*** LISTED ENTRIES ***

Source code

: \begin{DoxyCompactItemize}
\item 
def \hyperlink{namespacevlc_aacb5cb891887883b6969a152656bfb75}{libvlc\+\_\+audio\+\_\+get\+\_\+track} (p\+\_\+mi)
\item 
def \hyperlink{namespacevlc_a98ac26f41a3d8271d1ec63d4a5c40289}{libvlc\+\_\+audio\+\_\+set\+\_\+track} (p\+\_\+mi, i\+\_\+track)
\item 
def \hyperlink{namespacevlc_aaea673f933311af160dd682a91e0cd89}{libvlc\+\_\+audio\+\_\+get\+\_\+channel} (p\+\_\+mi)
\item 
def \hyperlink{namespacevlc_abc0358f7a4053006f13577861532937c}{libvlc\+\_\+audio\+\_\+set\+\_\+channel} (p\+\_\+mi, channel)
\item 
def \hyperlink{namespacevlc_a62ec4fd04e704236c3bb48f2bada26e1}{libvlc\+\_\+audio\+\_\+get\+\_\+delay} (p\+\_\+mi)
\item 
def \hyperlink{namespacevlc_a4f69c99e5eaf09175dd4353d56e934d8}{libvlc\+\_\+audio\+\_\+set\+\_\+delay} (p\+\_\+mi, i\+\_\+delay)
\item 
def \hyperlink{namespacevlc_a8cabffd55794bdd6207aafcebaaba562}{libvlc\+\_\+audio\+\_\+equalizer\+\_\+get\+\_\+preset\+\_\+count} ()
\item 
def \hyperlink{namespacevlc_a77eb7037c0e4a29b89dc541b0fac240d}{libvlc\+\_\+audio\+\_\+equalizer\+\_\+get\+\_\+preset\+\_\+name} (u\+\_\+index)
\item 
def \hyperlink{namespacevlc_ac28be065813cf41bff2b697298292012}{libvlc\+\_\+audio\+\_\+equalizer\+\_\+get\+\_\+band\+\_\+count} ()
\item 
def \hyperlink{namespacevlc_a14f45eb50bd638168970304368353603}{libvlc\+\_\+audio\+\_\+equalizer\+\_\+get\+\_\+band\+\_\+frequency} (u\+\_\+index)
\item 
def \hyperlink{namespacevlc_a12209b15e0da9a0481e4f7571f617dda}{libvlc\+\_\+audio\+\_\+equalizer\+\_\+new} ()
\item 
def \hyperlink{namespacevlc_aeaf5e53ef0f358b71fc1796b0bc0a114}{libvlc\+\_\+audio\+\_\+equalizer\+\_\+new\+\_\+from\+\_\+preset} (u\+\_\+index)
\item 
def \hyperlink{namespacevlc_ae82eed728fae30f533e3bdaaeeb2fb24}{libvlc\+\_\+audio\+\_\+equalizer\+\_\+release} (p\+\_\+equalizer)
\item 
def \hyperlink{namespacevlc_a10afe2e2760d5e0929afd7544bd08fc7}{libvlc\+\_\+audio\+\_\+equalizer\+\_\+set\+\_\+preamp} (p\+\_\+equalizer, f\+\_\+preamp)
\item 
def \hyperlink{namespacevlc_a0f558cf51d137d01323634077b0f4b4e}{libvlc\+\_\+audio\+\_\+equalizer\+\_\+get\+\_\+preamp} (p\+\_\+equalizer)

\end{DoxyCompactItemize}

*** End of LISTED ENTRIES ***

◆ BRIEF
Each entry shown above should be copied out exactly.

◆ ANSWER SPACE
Source code

: \begin{DoxyCompactItemize}
\item 
def \hyperlink{namespacevlc_aacb5cb891887883b6969a152656bfb75}{libvlc\+\_\+audio\+\_\+get\+\_\+track} (p\+\_\+mi)
\item 
def \hyperlink{namespacevlc_a98ac26f41a3d8271d1ec63d4a5c40289}{libvlc\+\_\+audio\+\_\+set\+\_\+track} (p\+\_\+mi, i\+\_\+track)
\item 
def \hyperlink{namespacevlc_aaea673f933311af160dd682a91e0cd89}{libvlc\+\_\+audio\+\_\+get\+\_\+channel} (p\+\_\+mi)
\item 
def \hyperlink{namespacevlc_abc0358f7a4053006f13577861532937c}{libvlc\+\_\+audio\+\_\+set\+\_\+channel} (p\+\_\+mi, channel)
\item 
def \hyperlink{namespacevlc_a62ec4fd04e704236c3bb48f2bada26e1}{libvlc\+\_\+audio\+\_\+get\+\_\+delay} (p\+\_\+mi)
\item 
def \hyperlink{namespacevlc_a4f69c99e5eaf09175dd4353d56e934d8}{libvlc\+\_\+audio\+\_\+set\+\_\+delay} (p\+\_\+mi, i\+\_\+delay)
\item 
def \hyperlink{namespacevlc_a8cabffd55794bdd6207aafcebaaba562}{libvlc\+\_\+audio\+\_\+equalizer\+\_\+get\+\_\+preset\+\_\+count} ()
\item 
def \hyperlink{namespacevlc_a77eb7037c0e4a29b89dc541b0fac240d}{libvlc\+\_\+audio\+\_\+equalizer\+\_\+get\+\_\+preset\+\_\+name} (u\+\_\+index)
\item 
def \hyperlink{namespacevlc_ac28be065813cf41bff2b697298292012}{libvlc\+\_\+audio\+\_\+equalizer\+\_\+get\+\_\+band\+\_\+count} ()
\item 
def \hyperlink{namespacevlc_a14f45eb50bd638168970304368353603}{libvlc\+\_\+audio\+\_\+equalizer\+\_\+get\+\_\+band\+\_\+frequency} (u\+\_\+index)
\item 
def \hyperlink{namespacevlc_a12209b15e0da9a0481e4f7571f617dda}{libvlc\+\_\+audio\+\_\+equalizer\+\_\+new} ()
\item 
def \hyperlink{namespacevlc_aeaf5e53ef0f358b71fc1796b0bc0a114}{libvlc\+\_\+audio\+\_\+equalizer\+\_\+new\+\_\+from\+\_\+preset} (u\+\_\+index)
\item 
def \hyperlink{namespacevlc_ae82eed728fae30f533e3bdaaeeb2fb24}{libvlc\+\_\+audio\+\_\+equalizer\+\_\+release} (p\+\_\+equalizer)
\item 
def \hyperlink{namespacevlc_a10afe2e2760d5e0929afd7544bd08fc7}{libvlc\+\_\+audio\+\_\+equalizer\+\_\+set\+\_\+preamp} (p\+\_\+equalizer, f\+\_\+preamp)
\item 
def \hyperlink{namespacevlc_a0f558cf51d137d01323634077b0f4b4e}{libvlc\+\_\+audio\+\_\+equalizer\+\_\+get\+\_\+preamp} (p\+\_\+equalizer)

\end{DoxyCompactItemize}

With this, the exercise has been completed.